-------- INPUT FOR THIS TASK
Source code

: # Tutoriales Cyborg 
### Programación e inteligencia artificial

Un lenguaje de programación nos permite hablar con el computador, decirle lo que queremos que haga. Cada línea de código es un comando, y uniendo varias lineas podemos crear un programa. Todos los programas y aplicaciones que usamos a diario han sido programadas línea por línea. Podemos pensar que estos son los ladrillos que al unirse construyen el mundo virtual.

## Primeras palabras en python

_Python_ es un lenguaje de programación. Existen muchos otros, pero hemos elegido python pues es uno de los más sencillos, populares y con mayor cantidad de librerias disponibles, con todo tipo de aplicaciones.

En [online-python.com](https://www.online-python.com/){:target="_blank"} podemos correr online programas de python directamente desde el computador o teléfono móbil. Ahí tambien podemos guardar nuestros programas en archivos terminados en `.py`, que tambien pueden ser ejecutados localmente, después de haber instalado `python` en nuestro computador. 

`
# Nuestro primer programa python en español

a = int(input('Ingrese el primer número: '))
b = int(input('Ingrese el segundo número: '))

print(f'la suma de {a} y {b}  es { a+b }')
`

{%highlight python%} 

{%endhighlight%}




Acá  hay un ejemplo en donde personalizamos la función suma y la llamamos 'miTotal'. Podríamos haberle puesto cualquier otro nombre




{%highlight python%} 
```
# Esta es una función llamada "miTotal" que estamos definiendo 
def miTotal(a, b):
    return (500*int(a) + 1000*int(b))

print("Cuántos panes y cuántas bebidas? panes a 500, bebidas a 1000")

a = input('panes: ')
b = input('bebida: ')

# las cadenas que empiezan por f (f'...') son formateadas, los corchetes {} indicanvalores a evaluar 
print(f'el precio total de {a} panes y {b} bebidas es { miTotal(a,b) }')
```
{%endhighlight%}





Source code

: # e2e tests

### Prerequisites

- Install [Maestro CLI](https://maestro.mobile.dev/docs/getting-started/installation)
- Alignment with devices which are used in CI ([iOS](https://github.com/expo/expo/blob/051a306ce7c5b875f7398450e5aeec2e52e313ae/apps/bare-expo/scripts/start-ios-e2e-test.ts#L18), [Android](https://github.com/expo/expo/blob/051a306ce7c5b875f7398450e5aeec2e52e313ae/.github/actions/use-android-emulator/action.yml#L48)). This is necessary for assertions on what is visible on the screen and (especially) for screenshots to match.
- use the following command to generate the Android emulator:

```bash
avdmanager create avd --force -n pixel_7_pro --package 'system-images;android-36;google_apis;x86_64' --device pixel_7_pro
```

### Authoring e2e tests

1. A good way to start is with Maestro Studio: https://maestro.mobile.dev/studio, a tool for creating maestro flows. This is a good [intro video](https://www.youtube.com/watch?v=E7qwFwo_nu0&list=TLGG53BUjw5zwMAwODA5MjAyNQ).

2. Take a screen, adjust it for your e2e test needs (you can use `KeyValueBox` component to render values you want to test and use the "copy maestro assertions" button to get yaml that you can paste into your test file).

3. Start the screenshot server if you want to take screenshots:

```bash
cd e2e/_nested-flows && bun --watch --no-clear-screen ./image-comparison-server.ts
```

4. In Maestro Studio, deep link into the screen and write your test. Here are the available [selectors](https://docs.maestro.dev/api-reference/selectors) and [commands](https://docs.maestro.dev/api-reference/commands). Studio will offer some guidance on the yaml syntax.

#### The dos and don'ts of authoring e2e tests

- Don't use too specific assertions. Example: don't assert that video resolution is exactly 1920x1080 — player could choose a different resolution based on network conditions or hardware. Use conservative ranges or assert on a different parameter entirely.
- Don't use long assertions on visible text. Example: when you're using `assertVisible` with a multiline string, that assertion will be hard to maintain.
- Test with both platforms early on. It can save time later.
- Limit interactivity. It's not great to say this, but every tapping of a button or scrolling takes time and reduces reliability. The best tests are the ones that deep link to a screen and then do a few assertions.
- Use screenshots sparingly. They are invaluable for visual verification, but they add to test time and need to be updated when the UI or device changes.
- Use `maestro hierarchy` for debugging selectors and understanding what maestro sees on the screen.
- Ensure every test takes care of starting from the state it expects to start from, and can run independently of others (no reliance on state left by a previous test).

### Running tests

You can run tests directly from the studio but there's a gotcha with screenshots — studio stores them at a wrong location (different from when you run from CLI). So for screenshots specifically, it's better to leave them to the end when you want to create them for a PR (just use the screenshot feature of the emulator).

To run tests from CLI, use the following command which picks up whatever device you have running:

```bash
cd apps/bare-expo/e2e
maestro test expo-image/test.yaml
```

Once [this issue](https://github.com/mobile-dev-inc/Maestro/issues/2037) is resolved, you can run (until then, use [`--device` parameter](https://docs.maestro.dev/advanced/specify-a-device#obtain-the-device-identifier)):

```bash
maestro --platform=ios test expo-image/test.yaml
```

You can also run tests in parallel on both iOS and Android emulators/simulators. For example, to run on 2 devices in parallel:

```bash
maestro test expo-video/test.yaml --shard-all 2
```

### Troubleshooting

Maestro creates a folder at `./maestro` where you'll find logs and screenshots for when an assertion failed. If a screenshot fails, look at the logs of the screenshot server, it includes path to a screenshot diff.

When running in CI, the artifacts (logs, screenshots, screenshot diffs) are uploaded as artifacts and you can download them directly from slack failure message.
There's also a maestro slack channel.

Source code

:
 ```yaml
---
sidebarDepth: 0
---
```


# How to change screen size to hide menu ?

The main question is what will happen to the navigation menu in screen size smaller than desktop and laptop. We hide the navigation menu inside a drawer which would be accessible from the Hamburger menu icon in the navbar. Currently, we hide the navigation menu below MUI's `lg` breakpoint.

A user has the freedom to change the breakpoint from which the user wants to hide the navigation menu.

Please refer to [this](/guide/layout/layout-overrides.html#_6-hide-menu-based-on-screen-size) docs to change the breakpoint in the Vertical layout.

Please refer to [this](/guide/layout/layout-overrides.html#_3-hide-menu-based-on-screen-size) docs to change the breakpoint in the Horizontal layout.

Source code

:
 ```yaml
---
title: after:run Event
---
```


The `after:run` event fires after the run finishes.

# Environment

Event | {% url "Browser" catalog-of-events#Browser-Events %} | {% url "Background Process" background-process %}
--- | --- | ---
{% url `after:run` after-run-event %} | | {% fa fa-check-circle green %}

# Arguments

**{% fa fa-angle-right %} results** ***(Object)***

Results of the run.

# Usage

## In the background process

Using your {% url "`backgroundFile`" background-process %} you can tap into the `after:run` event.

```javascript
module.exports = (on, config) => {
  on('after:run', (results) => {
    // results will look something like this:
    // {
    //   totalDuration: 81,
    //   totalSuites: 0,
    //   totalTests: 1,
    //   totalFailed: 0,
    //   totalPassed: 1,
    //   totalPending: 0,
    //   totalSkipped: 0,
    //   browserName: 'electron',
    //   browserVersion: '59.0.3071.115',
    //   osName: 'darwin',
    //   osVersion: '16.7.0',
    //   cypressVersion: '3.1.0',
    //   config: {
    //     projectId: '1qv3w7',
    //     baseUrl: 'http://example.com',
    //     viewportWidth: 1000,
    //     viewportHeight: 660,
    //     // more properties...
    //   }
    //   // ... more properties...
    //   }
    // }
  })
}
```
----------------
▶ [WORK ORDER]: Please copy the lines above from the line with "- Limit interactivity." up to and including the line with "### Running tests", exactly as written and with nothing else.

▶ [SOLUTION TO THIS EXERCISE]:
- Limit interactivity. It's not great to say this, but every tapping of a button or scrolling takes time and reduces reliability. The best tests are the ones that deep link to a screen and then do a few assertions.
- Use screenshots sparingly. They are invaluable for visual verification, but they add to test time and need to be updated when the UI or device changes.
- Use `maestro hierarchy` for debugging selectors and understanding what maestro sees on the screen.
- Ensure every test takes care of starting from the state it expects to start from, and can run independently of others (no reliance on state left by a previous test).

### Running tests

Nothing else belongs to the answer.